The studio, which could really be described as a “campus,” according to DiFranco, will be the largest production studio in the Midwest and is estimated to cost $25 million.
Grigsby called 1913 Studios a game changer for the film industry in Dayton. The facility will also help bring national attention to the students of the Tom Hanks Motion Picture School at Wright State University and create new internship opportunities for students.
With 40-foot-tall ceilings in the building’s warehouse space and 60 office spaces, the facility will allow entire productions — from set creation to sound editing and everything in between — to take place in Dayton.
“(It’s going to have) everything you need to make a movie,” Grigsby said. “You’re going to have everything in one place. It’s going to create an incredible amount of jobs for the area.”
DiFranco and Seth Hummel, co-founders of 1913 Studios, are bringing decades of experience in the industry and of film investment knowledge back to Dayton, their hometown. Katey Selix, a Denver native, is also a co-founder.
It was a serendipitous moment for the co-founders when they stepped into the warehouse space for the first time, DiFranco said. They almost didn’t need to see the rest of the facility to know they had found the studio’s home.
“It’s in a close proximity to downtown, and close proximity to the Air Force Base, and Wright State and to The Modern and all these other groups and organizations, like, it’s right where we want to be.”
The name, 1913 Studios, is a direct callback to the Great Dayton Flood of 1913.
“So we were born out of out of the COVID pandemic (production) break,” DiFranco said. “We were able to get the right people in the right seats at the right time because of that situation. So for us, out of tragedy, came a birth of innovation, very similar to what happened in Dayton (after the flood).”
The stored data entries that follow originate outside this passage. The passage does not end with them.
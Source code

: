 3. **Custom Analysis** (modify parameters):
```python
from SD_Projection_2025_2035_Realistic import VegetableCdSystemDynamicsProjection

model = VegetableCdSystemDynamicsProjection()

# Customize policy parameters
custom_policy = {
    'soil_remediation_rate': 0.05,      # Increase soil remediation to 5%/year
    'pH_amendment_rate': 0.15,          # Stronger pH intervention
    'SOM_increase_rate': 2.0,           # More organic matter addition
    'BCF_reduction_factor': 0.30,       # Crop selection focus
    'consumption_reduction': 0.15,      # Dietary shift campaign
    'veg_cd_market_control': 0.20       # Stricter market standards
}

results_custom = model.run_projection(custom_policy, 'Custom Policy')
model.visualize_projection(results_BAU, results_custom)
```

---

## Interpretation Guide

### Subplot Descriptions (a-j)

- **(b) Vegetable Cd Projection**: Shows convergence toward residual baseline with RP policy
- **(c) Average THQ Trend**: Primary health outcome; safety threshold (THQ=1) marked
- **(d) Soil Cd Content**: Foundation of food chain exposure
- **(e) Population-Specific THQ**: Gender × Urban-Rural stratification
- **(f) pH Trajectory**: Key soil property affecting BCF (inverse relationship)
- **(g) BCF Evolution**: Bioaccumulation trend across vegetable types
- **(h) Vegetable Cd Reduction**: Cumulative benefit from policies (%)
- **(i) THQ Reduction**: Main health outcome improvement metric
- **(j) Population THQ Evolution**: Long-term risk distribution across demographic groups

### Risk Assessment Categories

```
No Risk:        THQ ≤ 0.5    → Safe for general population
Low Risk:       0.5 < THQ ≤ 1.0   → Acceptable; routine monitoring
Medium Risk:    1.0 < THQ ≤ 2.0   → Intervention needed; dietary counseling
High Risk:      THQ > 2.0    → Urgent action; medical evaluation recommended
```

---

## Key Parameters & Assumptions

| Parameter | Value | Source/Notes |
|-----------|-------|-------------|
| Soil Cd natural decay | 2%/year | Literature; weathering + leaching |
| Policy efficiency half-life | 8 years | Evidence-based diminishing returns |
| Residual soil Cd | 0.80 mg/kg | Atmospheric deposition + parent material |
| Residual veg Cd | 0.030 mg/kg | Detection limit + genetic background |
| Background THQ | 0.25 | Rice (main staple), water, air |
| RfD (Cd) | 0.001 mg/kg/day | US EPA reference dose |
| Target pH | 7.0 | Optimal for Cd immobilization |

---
The COVID pandemic gave studios a chance to pause and look at what the future of film and television looks like. Part of what they learned, DiFranco said, is that film is experiencing a wave of “decentralized production” and by investing in Ohio and Dayton, 1913 Studios is riding that wave.
“Here’s what I like about them,” Grigsby said, “they’re real, they’re excited about Dayton and they understand the big picture. … These guys have worked internationally. So they understand how to make it appealing (to film in Dayton).”
Better tax incentives than in major film production cities like Los Angeles and Atlanta, the accessibility to both urban and rural settings within a short distance, cost of living and space availability were a few of the top reasons Grigsby said Dayton and 1913 Studios will be a desirable destination for film makers.
“The average hotel room in Atlanta has cost you $179 a night,” Grigsby said. “In Dayton, guess what? We’re going to get you that room for $69 to $89. … And when you talk to people, especially from LA, for them to shoot two locations in a day (because of) the traffic in LA, that’s unrealistic sometimes.”
In it for the long haul, DiFranco said they couldn’t ask for a better place to hang their hat.
“I tell people my personal goal with this project is for Dayton to be the creative capital of Ohio,” DiFranco said. “And it’s not just because of us, but I hope that we can be that first step and then work with local institutions and organizations and help grow that mentality.”